I\'m working my way through low level bit hacks, and would like to write an assembly program for each. Here is what I have for checking if a number is even or not:
I can't get it down to two instructions, but I can golf it a little shorter.
Your current version is 12 bytes including the ret
. You can shave off two bytes with test $1, %dil
instead, since the high bytes of the input are irrelevant, thus trading the 4-byte immediate for a 1-byte immediate and a prefix byte. That gets it down to 10.
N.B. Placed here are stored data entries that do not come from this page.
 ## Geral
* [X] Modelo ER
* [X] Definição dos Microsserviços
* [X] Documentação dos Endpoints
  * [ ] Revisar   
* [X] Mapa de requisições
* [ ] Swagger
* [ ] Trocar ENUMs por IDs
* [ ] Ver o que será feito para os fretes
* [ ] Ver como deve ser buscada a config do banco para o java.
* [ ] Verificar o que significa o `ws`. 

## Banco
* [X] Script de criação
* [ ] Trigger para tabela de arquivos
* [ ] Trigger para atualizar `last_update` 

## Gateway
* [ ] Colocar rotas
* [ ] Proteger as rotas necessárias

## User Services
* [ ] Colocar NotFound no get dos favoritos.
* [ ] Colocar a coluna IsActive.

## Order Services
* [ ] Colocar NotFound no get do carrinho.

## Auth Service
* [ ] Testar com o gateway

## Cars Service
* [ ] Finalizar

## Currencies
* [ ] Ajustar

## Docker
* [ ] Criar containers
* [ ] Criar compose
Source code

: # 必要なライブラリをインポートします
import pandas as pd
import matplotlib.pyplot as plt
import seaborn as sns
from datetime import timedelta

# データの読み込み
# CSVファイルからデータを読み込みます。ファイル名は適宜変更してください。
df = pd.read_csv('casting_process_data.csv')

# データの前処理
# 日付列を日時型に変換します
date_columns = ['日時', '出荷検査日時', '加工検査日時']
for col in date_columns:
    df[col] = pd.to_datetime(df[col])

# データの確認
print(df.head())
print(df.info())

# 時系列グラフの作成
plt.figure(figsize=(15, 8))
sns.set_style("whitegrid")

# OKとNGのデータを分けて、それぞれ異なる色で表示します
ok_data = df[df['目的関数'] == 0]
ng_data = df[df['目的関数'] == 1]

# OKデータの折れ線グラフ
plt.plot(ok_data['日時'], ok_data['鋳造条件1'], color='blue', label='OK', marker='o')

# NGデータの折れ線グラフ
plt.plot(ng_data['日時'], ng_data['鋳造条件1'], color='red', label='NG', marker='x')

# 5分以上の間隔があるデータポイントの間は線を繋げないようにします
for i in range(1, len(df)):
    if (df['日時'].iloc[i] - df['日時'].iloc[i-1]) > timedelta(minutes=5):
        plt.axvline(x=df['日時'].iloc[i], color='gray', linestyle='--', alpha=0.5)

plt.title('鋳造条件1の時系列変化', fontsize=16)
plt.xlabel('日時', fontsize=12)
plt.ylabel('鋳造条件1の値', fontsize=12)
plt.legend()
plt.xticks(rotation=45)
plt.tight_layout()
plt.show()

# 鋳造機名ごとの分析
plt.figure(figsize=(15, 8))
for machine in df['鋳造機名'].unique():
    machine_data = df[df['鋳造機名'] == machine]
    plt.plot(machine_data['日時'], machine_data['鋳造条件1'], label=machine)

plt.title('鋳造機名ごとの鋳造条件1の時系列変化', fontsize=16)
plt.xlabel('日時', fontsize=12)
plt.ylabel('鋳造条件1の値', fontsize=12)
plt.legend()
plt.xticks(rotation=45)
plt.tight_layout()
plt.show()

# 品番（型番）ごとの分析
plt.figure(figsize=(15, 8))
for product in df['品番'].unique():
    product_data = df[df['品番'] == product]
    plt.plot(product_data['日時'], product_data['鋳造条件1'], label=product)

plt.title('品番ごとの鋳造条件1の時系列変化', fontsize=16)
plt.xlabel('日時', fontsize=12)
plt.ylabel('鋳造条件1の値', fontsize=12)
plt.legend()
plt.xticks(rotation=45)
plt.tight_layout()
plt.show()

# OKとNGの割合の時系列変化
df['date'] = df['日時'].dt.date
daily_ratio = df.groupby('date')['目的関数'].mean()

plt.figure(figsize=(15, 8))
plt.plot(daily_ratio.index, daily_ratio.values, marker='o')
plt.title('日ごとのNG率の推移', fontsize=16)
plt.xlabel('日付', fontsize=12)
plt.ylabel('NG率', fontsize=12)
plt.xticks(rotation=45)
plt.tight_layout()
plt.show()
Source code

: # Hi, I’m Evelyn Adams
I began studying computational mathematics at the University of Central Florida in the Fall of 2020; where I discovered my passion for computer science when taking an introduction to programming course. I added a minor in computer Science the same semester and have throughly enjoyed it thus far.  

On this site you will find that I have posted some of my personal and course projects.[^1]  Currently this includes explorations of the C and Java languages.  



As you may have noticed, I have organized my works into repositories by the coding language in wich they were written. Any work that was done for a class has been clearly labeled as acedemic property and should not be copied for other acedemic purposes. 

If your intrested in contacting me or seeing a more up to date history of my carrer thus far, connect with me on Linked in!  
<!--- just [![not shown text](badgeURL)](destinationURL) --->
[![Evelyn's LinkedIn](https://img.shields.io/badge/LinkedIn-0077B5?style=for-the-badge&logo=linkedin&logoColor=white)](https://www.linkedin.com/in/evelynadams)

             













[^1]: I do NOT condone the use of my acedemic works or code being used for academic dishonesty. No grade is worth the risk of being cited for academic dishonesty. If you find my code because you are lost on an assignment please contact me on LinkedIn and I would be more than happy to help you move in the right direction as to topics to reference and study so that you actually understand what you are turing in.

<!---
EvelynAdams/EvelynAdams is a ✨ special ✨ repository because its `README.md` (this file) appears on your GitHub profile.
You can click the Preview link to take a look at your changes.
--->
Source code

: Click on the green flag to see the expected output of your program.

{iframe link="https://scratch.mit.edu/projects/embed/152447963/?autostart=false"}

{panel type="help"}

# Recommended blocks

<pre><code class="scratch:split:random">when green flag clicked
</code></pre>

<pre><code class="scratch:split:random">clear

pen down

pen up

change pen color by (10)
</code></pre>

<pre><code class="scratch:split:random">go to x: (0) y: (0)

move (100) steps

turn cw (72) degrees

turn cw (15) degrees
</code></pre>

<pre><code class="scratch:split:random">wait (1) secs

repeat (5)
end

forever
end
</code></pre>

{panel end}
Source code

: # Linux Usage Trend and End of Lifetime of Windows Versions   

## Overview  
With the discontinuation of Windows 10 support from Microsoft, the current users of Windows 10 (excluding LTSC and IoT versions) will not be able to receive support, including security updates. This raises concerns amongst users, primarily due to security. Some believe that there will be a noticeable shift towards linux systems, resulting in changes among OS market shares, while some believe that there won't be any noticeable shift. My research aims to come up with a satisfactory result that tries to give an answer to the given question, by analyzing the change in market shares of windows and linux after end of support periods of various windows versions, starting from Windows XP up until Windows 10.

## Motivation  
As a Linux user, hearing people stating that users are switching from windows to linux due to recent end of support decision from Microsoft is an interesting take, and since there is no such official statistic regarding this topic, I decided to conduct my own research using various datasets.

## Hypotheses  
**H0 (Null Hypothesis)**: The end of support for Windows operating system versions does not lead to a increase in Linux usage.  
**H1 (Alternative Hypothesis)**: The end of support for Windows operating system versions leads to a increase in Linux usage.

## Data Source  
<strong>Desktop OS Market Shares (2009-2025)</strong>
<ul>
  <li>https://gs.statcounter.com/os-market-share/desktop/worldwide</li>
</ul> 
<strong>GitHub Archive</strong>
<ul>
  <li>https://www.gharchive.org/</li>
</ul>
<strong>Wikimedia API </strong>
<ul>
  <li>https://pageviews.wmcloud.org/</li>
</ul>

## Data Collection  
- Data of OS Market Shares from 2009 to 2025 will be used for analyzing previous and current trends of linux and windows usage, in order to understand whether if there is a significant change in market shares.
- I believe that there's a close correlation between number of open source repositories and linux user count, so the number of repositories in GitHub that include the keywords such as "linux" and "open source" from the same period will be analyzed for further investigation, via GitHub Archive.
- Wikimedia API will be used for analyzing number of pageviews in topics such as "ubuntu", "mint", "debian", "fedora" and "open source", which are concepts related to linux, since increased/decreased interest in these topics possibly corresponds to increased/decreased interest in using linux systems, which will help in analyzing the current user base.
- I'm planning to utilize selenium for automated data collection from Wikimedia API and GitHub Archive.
You can shave off two more bytes by taking advantage of the somewhat obscure fact that the shift instructions shift into the carry flag, and doing
is_even: // 8 bytes
xor %eax, %eax
shr $1, %edi
setnc %al
ret
gcc and clang both do
is_even: // 8 bytes
mov %edi, %eax
not %eax
and $1, %eax
ret
For one less byte, there's
is_even: // 7 bytes
shr $1, %edi
sbb %eax, %eax
inc %eax
ret
sbb
is "subtract with borrow", which subtracts one register from another, then subtracts 1 more if the carry flag was set. This leaves us with 0 if the input was even, and -1 if it was odd. Then adding 1 gets us where we want to be. This might be slower because I'm not sure if the CPU knows that the result does not depend on the previous value of %eax
.
I don't see a way to get down to two instructions, though. It's an annoying feature of the conditional setcc
instructions that they only set the low byte and leave the rest of the register alone, forcing you to zero it yourself in the common case that you want your boolean in the full register. And we have to get the input and output in two different registers, which is awkward because of x86's model where the output register is always one of the inputs.